I’ll admit it. I stayed up until 12:05 a.m. on Sunday to watch the entire 3 hours and 35 minutes of the 88th Academy Awards. It was long, funny, awkward and emotional. I thought Chris Rock did an impressive job of rising to the occasion and, as we all expected, truly speaking his mind. With a complete list of all white nominees, Rock addressed racism in Hollywood and the importance of creating roles for black actors to give them a chance. He incorporated this message into his monologue as well as into his various comedic bits throughout the show.
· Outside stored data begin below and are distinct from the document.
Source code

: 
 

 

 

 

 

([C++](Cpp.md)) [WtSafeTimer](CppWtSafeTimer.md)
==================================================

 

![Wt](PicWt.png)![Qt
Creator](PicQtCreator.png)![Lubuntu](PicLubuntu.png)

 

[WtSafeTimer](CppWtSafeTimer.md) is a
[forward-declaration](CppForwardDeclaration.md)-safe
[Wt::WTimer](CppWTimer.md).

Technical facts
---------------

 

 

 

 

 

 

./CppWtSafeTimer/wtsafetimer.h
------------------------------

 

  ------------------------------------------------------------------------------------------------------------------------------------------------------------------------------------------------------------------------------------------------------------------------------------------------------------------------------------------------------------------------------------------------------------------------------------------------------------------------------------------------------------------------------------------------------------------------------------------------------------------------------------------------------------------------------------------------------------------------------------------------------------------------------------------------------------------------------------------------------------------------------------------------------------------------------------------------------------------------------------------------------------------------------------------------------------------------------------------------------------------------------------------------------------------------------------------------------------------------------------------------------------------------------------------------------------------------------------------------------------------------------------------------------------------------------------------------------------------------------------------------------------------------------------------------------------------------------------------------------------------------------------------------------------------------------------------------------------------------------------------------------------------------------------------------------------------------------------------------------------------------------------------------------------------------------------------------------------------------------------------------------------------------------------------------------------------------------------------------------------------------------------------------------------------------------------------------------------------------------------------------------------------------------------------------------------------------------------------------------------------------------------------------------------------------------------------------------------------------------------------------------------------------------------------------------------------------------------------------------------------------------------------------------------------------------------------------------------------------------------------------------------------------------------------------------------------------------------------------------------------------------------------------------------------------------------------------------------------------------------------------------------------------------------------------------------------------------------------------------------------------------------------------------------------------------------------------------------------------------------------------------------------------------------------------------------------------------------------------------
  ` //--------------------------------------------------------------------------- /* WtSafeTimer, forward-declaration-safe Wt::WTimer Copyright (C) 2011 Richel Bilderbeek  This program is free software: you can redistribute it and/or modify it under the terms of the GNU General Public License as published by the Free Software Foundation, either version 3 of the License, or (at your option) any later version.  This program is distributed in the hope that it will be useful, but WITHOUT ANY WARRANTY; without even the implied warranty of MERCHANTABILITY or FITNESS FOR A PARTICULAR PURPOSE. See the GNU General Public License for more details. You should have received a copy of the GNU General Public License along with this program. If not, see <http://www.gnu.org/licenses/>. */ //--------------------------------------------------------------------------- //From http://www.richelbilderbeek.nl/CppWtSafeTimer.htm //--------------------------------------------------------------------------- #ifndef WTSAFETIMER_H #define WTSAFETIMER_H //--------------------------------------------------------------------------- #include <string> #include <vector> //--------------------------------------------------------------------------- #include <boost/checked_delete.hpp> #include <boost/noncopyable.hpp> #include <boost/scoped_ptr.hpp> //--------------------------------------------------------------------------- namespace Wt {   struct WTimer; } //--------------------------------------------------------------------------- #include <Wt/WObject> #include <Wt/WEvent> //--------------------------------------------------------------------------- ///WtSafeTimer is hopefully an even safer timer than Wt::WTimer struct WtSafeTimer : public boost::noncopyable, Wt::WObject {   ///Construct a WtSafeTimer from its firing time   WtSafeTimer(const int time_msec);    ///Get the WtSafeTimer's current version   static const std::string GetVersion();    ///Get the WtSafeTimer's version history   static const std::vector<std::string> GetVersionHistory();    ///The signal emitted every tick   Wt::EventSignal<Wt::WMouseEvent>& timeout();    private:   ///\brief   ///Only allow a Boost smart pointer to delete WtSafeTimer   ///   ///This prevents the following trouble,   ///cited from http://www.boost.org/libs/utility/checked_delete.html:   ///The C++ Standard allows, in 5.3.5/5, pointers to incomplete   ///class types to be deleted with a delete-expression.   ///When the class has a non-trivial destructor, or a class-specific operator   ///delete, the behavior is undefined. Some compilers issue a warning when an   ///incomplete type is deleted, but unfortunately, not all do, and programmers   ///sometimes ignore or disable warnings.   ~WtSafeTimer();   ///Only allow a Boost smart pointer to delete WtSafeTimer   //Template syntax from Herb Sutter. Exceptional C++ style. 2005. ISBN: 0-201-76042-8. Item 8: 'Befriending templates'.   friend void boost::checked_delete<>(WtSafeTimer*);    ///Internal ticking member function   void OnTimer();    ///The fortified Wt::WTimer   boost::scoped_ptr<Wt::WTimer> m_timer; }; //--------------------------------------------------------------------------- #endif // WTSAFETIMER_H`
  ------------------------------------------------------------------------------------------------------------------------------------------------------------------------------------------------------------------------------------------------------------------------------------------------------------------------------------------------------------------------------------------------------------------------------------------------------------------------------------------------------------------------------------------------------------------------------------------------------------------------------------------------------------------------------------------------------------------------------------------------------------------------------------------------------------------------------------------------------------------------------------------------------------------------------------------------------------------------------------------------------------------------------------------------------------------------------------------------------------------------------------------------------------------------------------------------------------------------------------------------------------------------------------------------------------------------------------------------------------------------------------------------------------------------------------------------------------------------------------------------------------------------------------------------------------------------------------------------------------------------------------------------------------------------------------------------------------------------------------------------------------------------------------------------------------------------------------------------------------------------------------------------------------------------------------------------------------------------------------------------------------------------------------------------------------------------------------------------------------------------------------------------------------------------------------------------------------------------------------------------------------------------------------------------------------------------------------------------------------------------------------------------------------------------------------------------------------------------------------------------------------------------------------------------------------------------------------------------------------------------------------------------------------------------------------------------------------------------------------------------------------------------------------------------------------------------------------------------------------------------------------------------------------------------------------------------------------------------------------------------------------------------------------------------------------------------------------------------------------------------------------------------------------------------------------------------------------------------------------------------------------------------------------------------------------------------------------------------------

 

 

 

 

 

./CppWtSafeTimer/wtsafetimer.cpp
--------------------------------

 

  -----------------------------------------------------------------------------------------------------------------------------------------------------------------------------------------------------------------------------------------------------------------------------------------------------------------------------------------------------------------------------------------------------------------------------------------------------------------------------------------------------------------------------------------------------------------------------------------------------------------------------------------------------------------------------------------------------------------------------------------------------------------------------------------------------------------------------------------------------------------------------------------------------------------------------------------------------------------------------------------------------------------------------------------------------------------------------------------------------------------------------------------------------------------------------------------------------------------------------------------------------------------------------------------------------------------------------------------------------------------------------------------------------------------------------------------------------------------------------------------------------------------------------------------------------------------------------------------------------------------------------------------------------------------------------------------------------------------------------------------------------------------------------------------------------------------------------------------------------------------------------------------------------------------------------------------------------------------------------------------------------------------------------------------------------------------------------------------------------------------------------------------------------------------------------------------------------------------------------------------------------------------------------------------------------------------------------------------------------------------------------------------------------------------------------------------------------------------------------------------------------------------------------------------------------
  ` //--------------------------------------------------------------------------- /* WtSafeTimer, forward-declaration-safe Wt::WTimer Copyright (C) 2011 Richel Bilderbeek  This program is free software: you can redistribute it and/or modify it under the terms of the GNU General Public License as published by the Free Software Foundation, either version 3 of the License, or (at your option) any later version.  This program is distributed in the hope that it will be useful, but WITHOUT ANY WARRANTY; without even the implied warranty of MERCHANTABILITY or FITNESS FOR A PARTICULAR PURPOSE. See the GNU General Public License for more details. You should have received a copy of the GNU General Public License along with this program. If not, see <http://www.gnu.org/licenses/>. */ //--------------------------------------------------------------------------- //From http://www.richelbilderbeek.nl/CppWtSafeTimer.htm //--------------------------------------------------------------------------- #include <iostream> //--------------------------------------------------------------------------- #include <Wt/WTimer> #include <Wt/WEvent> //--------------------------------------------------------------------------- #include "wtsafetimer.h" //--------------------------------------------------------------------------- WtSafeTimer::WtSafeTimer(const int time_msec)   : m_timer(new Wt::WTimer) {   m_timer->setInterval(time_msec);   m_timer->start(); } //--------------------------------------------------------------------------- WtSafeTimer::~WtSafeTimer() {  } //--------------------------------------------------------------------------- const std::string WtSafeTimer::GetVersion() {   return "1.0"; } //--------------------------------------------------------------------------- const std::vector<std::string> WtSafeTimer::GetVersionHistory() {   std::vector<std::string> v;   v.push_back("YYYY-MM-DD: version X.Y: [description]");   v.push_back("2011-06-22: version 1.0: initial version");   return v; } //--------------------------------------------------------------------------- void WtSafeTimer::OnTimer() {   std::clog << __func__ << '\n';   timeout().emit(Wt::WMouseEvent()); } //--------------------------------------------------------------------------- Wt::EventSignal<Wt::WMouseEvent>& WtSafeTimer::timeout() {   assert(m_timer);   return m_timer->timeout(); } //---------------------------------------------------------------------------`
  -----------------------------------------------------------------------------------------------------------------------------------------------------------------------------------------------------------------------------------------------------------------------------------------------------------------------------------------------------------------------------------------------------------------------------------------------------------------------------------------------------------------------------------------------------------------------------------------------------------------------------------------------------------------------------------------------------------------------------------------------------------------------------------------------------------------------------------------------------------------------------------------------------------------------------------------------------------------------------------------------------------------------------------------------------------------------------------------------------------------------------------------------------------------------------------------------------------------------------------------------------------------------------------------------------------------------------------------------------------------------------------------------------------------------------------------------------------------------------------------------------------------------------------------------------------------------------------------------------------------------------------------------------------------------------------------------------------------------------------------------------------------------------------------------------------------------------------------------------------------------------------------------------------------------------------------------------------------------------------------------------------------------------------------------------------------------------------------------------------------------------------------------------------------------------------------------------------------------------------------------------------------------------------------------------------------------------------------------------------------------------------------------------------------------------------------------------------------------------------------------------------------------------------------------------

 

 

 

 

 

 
Another important issue got significant air time on Sunday night, and that issue was sexual assault. Through Brie Larson’s award-winning Room performance, Lady Gaga’s emotional and powerful “Til It Happens To You” ballad and through Best Picture winner Spotlight, addressing sexual assault was a theme throughout the night. When Spotlight won for Best Original Screenplay and Best Picture, the writers and director thanked the courageous team of journalists at The Boston Globe who brought the story to light and earned the newspaper the 2003 Pulitzer Prize for Public Service:
“[This award is] for all the journalists who continue to hold the powerful accountable and for the survivors, whose courage and will to overcome [their abuse] is an inspiration.”
Spotlight writers Tom McCarthy and Montgomery County, Pa. native Josh Singer (#MakeItMontco) used their winning moment to emphasize the importance of brave, investigative journalism and how it can help to enact change.
So for those who say that journalism is dead, this year’s Oscars helped to remind us of what true investigative journalism can do.
Speaking of survivors, during Lady Gaga’s performance, she was gathered on stage by real life survivors of sexual assault. If that didn’t make you cry, watch Brie Larson, who won her Oscar for portraying a survivor of sexual assault, hug every single survivor who was on stage with Gaga.
This year’s Academy Awards was rife with controversy, but it certainly got a conversation going about many different important issues. Movies should be fun but that doesn’t mean they shouldn’t make us think, and like Vice President Joe Biden said, “It’s on us!”